Your instructions: Your task is to repeat exactly the lines below between the line holding "nhị này. Thế nào là bốn?" and the line holding "thù thắng ấy. Vị ấy không", inclusive, and only those.

Record extracts Start Marker

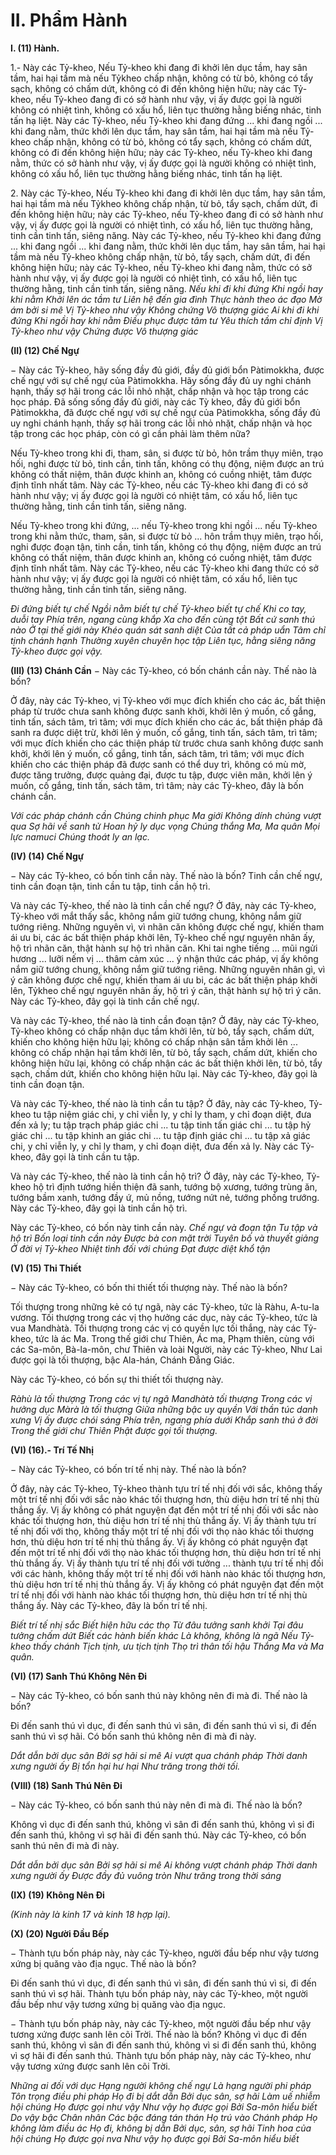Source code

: # II. Phẩm Hành

**I. (11) Hành.**

1.- Này các Tỷ-kheo, Nếu Tỷ-kheo khi đang đi khởi lên dục tầm, hay sân tầm, hai hại tầm mà nếu Tỷkheo chấp nhận, không có từ bỏ, không có tẩy sạch, không có chấm dứt, không có đi đến không hiện
hữu; này các Tỷ-kheo, nếu Tỷ-kheo đang đi có sở hành như vậy, vị ấy được gọi là người không có nhiệt
tình, không có xấu hổ, liên tục thường hằng biếng nhác, tinh tấn hạ liệt. Này các Tỷ-kheo, nếu Tỷ-kheo
khi đang đứng ... khi đang ngồi ... khi đang nằm, thức khởi lên dục tầm, hay sân tầm, hai hại tầm mà nếu
Tỷ-kheo chấp nhận, không có từ bỏ, không có tẩy sạch, không có chấm dứt, không có đi đến không hiện
hữu; này các Tỷ-kheo, nếu Tỷ-kheo khi đang nằm, thức có sở hành như vậy, vị ấy được gọi là người
không có nhiệt tình, không có xấu hổ, liên tục thường hằng biếng nhác, tinh tấn hạ liệt.

<!--pg-->
2\. Này các Tỷ-kheo, Nếu Tỷ-kheo khi đang đi khởi lên dục tầm, hay sân tầm, hai hại tầm mà nếu Tỷkheo không chấp nhận, từ bỏ, tẩy sạch, chấm dứt, đi đến không hiện hữu; này các Tỷ-kheo, nếu Tỷ-kheo
đang đi có sở hành như vậy, vị ấy được gọi là người có nhiệt tình, có xấu hổ, liên tục thường hằng, tinh
cần tinh tấn, siêng năng. Này các Tỷ-kheo, nếu Tỷ-kheo khi đang đứng ... khi đang ngồi ... khi đang
nằm, thức khởi lên dục tầm, hay sân tầm, hai hại tầm mà nếu Tỷ-kheo không chấp nhận, từ bỏ, tẩy sạch,
chấm dứt, đi đến không hiện hữu; này các Tỷ-kheo, nếu Tỷ-kheo khi đang nằm, thức có sở hành như
vậy, vị ấy được gọi là người có nhiệt tình, có xấu hổ, liên tục thường hằng, tinh cần tinh tấn, siêng năng.
_Nếu khi đi khi đứng_
_Khi ngồi hay khi nằm_
_Khởi lên ác tầm tư_
_Liên hệ đến gia đình_
_Thực hành theo ác đạo_
_Mờ ám bởi si mê_
_Vị Tỷ-kheo như vậy_
_Không chứng Vô thượng giác_
_Ai khi đi khi đứng_
_Khi ngồi hay khi nằm_
_Ðiều phục được tâm tư_
_Yêu thích tầm chỉ định_
_Vị Tỷ-kheo như vậy_
_Chứng được Vô thượng giác_

<!--pg-->
**(II) (12) Chế Ngự**

− Này các Tỷ-kheo, hãy sống đầy đủ giới, đầy đủ giới bổn Pàtimokkha, được chế ngự với sự chế ngự của
Pàtimokkha. Hãy sống đầy đủ uy nghi chánh hạnh, thấy sợ hãi trong các lỗi nhỏ nhặt, chấp nhận và học
tập trong các học pháp. Ðã sống sống đầy đủ giới, này các Tỳ kheo, đầy đủ giới bổn Pàtimokkha, đã
được chế ngự với sự chế ngự của Pàtimokkha, sống đầy đủ uy nghi chánh hạnh, thấy sợ hãi trong các lỗi
nhỏ nhặt, chấp nhận và học tập trong các học pháp, còn có gì cần phải làm thêm nữa?

Nếu Tỷ-kheo trong khi đi, tham, sân, si được từ bỏ, hôn trầm thụy miên, trạo hối, nghi được từ bỏ, tinh
cần, tinh tấn, không có thụ động, niệm được an trú không có thất niệm, thân được khinh an, không có
cuồng nhiệt, tâm được định tĩnh nhất tâm. Này các Tỷ-kheo, nếu các Tỷ-kheo khi đang đi có sở hành
như vậy; vị ấy được gọi là người có nhiệt tâm, có xấu hổ, liên tục thường hằng, tinh cần tinh tấn, siêng
năng.

Nếu Tỷ-kheo trong khi đứng, ... nếu Tỷ-kheo trong khi ngồi ... nếu Tỷ-kheo trong khi nằm thức, tham,
sân, si được từ bỏ ... hôn trầm thụy miên, trạo hối, nghi được đoạn tận, tinh cần, tinh tấn, không có thụ
động, niệm được an trú không có thất niệm, thân được khinh an, không có cuống nhiệt, tâm được định
tĩnh nhất tâm. Này các Tỷ-kheo, nếu các Tỷ-kheo khi đang thức có sở hành như vậy; vị ấy được gọi là
người có nhiệt tâm, có xấu hổ, liên tục thường hằng, tinh cần tinh tấn, siêng năng.

_Ði đứng biết tự chế_
_Ngồi nằm biết tự chế_
_Tỷ-kheo biết tự chế_
_Khi co tay, duỗi tay_
_Phía trên, ngang cùng khắp_
_Xa cho đến cùng tột_
_Bất cứ sanh thú nào_
_Ở tại thế giới này_
_Khéo quán sát sanh diệt_
_Của tất cả pháp uẩn_
_Tâm chỉ tịnh chánh hạnh_
_Thường xuyên chuyên học tập_
_Liên tục, hằng siêng năng_
_Tỷ-kheo được gọi vậy._

<!--pg-->
**(III) (13) Chánh Cần**
− Này các Tỷ-kheo, có bốn chánh cần này. Thế nào là bốn?

Ở đây, này các Tỷ-kheo, vị Tỷ-kheo với mục đích khiến cho các ác, bất thiện pháp từ trước chưa sanh
không được sanh khởi, khởi lên ý muốn, cố gắng, tinh tấn, sách tâm, trì tâm; với mục đích khiến cho các
ác, bất thiện pháp đã sanh ra được diệt trừ, khởi lên ý muốn, cố gắng, tinh tấn, sách tâm, trì tâm; với mục
đích khiến cho các thiện pháp từ trước chưa sanh không được sanh khởi, khởi lên ý muốn, cố gắng, tinh
tấn, sách tâm, trì tâm; với mục đích khiến cho các thiện pháp đã được sanh có thể duy trì, không có mù
mờ, được tăng trưởng, được quảng đại, được tu tập, được viên mãn, khởi lên ý muốn, cố gắng, tinh tấn,
sách tâm, trì tâm; này các Tỷ-kheo, đây là bốn chánh cần.

_Với các pháp chánh cần_
_Chúng chinh phục Ma giới_
_Không dính chúng vượt qua_
_Sợ hãi về sanh tử_
_Hoan hỷ ly dục vọng_
_Chúng thắng Ma, Ma quân_
_Mọi lực namuci_
_Chúng thoát ly an lạc._

<!--pg-->
**(IV) (14) Chế Ngự**

− Này các Tỷ-kheo, có bốn tinh cần này. Thế nào là bốn? Tinh cần chế ngự, tinh cần đoạn tận, tinh cần
tu tập, tinh cần hộ trì.

Và này các Tỷ-kheo, thế nào là tinh cần chế ngự? Ở đây, này các Tỷ-kheo, Tỷ-kheo với mắt thấy sắc,
không nắm giữ tướng chung, không nắm giữ tướng riêng. Những nguyên vì, vì nhãn căn không được
chế ngự, khiến tham ái ưu bi, các ác bất thiện pháp khởi lên, Tỷ-kheo chế ngự nguyên nhân ấy, hộ trì
nhãn căn, thật hành sự hộ trì nhãn căn. Khi tai nghe tiếng ... mũi ngửi hương ... lưỡi nếm vị ... thâm cảm
xúc ... ý nhận thức các pháp, vị ấy không nắm giữ tướng chung, không nắm giữ tướng riêng. Những
nguyên nhân gì, vì ý căn không được chế ngự, khiến tham ái ưu bi, các ác bất thiện pháp khởi lên, Tỷkheo chế ngự nguyên nhân ấy, hộ trì ý căn, thật hành sự hộ trì ý căn. Này các Tỷ-kheo, đây gọi là tinh
cần chế ngự.

Và này các Tỷ-kheo, thế nào là tinh cần đoạn tận? Ở đây, này các Tỷ-kheo, Tỷ-kheo không có chấp
nhận dục tầm khởi lên, từ bỏ, tẩy sạch, chấm dứt, khiến cho không hiện hữu lại; không có chấp nhận sân
tầm khởi lên ... không có chấp nhận hại tầm khởi lên, từ bỏ, tẩy sạch, chấm dứt, khiến cho không hiện
hữu lại, không có chấp nhận các ác bất thiện khởi lên, từ bỏ, tẩy sạch, chấm dứt, khiến cho không hiện
hữu lại. Này các Tỷ-kheo, đây gọi là tinh cần đoạn tận.

Và này các Tỷ-kheo, thế nào là tinh cần tu tập? Ở đây, này các Tỷ-kheo, Tỷ-kheo tu tập niệm giác chi, y
chỉ viễn ly, y chỉ ly tham, y chỉ đoạn diệt, đưa đến xả ly; tu tập trạch pháp giác chi ... tu tập tinh tấn giác
chi ... tu tập hỷ giác chi ... tu tập khinh an giác chi ... tu tập định giác chi ... tu tập xả giác chi, y chỉ viễn
ly, y chỉ ly tham, y chỉ đoạn diệt, đưa đến xả ly. Này các Tỷ-kheo, đây gọi là tinh cần tu tập.

Và này các Tỷ-kheo, thế nào là tinh cần hộ trì? Ở đây, này các Tỷ-kheo, Tỷ-kheo hộ trì định tướng hiền
thiện đã sanh, tướng bộ xương, tướng trùng ăn, tướng bầm xanh, tướng đầy ứ, mủ nồng, tướng nứt nẻ,
tướng phồng trướng. Này các Tỷ-kheo, đây gọi là tinh cần hộ trì.

Này các Tỷ-kheo, có bốn này tinh cần này.
_Chế ngự và đoạn tận_
_Tu tập và hộ trì_
_Bốn loại tinh cần này_
_Ðược bà con mặt trời_
_Tuyên bố và thuyết giảng_
_Ở đời vị Tỷ-kheo_
_Nhiệt tình đối với chúng_
_Ðạt được diệt khổ tận_

<!--pg-->
**(V) (15) Thi Thiết**

− Này các Tỷ-kheo, có bốn thi thiết tối thượng này. Thế nào là bốn?

Tối thượng trong những kẻ có tự ngã, này các Tỷ-kheo, tức là Ràhu, A-tu-la vương. Tối thượng trong
các vị thọ hưởng các dục, này các Tỷ-kheo, tức là vua Mandhàtà. Tối thượng trong các vị có quyền lực
tối thắng, này các Tỷ-kheo, tức là ác Ma. Trong thế giới chư Thiên, Ác ma, Phạm thiên, cùng với các
Sa-môn, Bà-la-môn, chư Thiên và loài Người, này các Tỷ-kheo, Như Lai được gọi là tối thượng, bậc Ala-hán, Chánh Ðẳng Giác.

Này các Tỷ-kheo, có bốn sự thi thiết tối thượng này.

_Ràhù là tối thượng_
_Trong các vị tự ngã_
_Mandhàtà tối thượng_
_Trong các vị hưởng dục_
_Màrà là tối thượng_
_Giữa những bậc uy quyền_
_Với thần túc danh xưng_
_Vị ấy được chói sáng_
_Phía trên, ngang phía dưới_
_Khắp sanh thú ở đời_
_Trong thế giới chư Thiên_
_Phật được gọi tối thượng._

<!--pg-->
**(VI) (16).- Trí Tế Nhị**

− Này các Tỷ-kheo, có bốn trí tế nhị này. Thế nào là bốn?

Ở đây, này các Tỷ-kheo, Tỷ-kheo thành tựu trí tế nhị đối với sắc, không thấy một trí tế nhị đối với sắc
nào khác tối thượng hơn, thù diệu hơn trí tế nhị thù thắng ấy. Vị ấy không có phát nguyện đạt đến một
trí tế nhị đối với sắc nào khác tối thượng hơn, thù diệu hơn trí tế nhị thù thắng ấy. Vị ấy thành tựu trí tế
nhị đối với thọ, không thấy một trí tế nhị đối với thọ nào khác tối thượng hơn, thù diệu hơn trí tế nhị thù
thắng ấy. Vị ấy không có phát nguyện đạt đến một trí tế nhị đối với thọ nào khác tối thượng hơn, thù
diệu hơn trí tế nhị thù thắng ấy. Vị ấy thành tựu trí tế nhị đối với tưởng ... thành tựu trí tế nhị đối với các
hành, không thấy một trí tế nhị đối với hành nào khác tối thượng hơn, thù diệu hơn trí tế nhị thù thắng
ấy. Vị ấy không có phát nguyện đạt đến một trí tế nhị đối với hành nào khác tối thượng hơn, thù diệu
hơn trí tế nhị thù thắng ấy. Này các Tỷ-kheo, đây là bốn trí tế nhị.

_Biết trí tế nhị sắc_
_Biết hiện hữu các thọ_
_Từ đâu tưởng sanh khởi_
_Tại đâu tưởng chấm dứt_
_Biết các hành biến khác_
_Là không, không là ngã_
_Nếu Tỷ-kheo thấy chánh_
_Tịch tịnh, ưu tịch tịnh_
_Thọ trì thân tối hậu_
_Thắng Ma và Ma quân._

<!--pg-->
**(VI) (17) Sanh Thú Không Nên Ði**

− Này các Tỷ-kheo, có bốn sanh thú này không nên đi mà đi. Thế nào là bốn?

Ði đến sanh thú vì dục, đi đến sanh thú vì sân, đi đến sanh thú vì si, đi đến sanh thú vì sợ hãi. Có bốn
sanh thú không nên đi mà đi này.

_Dắt dẫn bởi dục sân_
_Bới sợ hãi si mê_
_Ai vượt qua chánh pháp_
_Thời danh xưng người ấy_
_Bị tổn hại hư hại_
_Như trăng trong thời tối._

<!--pg-->
**(VIII) (18) Sanh Thú Nên Ði**

− Này các Tỷ-kheo, có bốn sanh thú này nên đi mà đi. Thế nào là bốn?

Không vì dục đi đến sanh thú, không vì sân đi đến sanh thú, không vì si đi đến sanh thú, không vì sợ hãi
đi đến sanh thú. Này các Tỷ-kheo, có bốn sanh thú nên đi mà đi này.

_Dắt dẫn bởi dục sân_
_Bởi sợ hãi si mê_
_Ai không vượt chánh pháp_
_Thời danh xưng người ấy_
_Ðược đầy đủ vuông tròn_
_Như trăng trong thời sáng_

<!--pg-->
**(IX) (19) Không Nên Ði**

_(Kinh này là kinh 17 và kinh 18 hợp lại)._

<!--pg-->
**(X) (20) Người Ðầu Bếp**

− Thành tựu bốn pháp này, này các Tỷ-kheo, người đầu bếp như vậy tương xứng bị quăng vào địa ngục.
Thế nào là bốn?

Ði đến sanh thú vì dục, đi đến sanh thú vì sân, đi đến sanh thú vì si, đi đến sanh thú vì sợ hãi. Thành tựu
bốn pháp này, này các Tỷ-kheo, một người đầu bếp như vậy tương xứng bị quăng vào địa ngục.

− Thành tựu bốn pháp này, này các Tỷ-kheo, một người đầu bếp như vậy tương xứng được sanh lên cõi
Trời. Thế nào là bốn?
Không vì dục đi đến sanh thú, không vì sân đi đến sanh thú, không vì si đi đến sanh thú, không vì sợ hãi
đi đến sanh thú. Thành tựu bốn pháp này, này các Tỷ-kheo, như vậy tương xứng được sanh lên cõi Trời.

_Những ai đối với dục_
_Hạng người không chế ngự_
_Là hạng người phi pháp_
_Tôn trọng điều phi pháp_
_Họ đi bị dắt dẫn_
_Bởi dục sân, sợ hãi_
_Làm uế nhiễm hội chúng_
_Họ được gọi như vậy_
_Như vậy họ được gọi_
_Bởi Sa-môn hiểu biết_
_Do vậy bậc Chân nhân_
_Các bậc đáng tán thán_
_Họ trú vào Chánh pháp_
_Họ không làm điều ác_
_Họ đi, không bị dẫn_
_Bởi dục, sân, sợ hãi_
_Tinh hoa của hội chúng_
_Họ được gọi nva_
_Như vậy họ được gọi_
_Bởi Sa-môn hiểu biết_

Record extracts End Marker

Expected output:
− Này các Tỷ-kheo, có bốn trí tế nhị này. Thế nào là bốn?

Ở đây, này các Tỷ-kheo, Tỷ-kheo thành tựu trí tế nhị đối với sắc, không thấy một trí tế nhị đối với sắc
nào khác tối thượng hơn, thù diệu hơn trí tế nhị thù thắng ấy. Vị ấy không có phát nguyện đạt đến một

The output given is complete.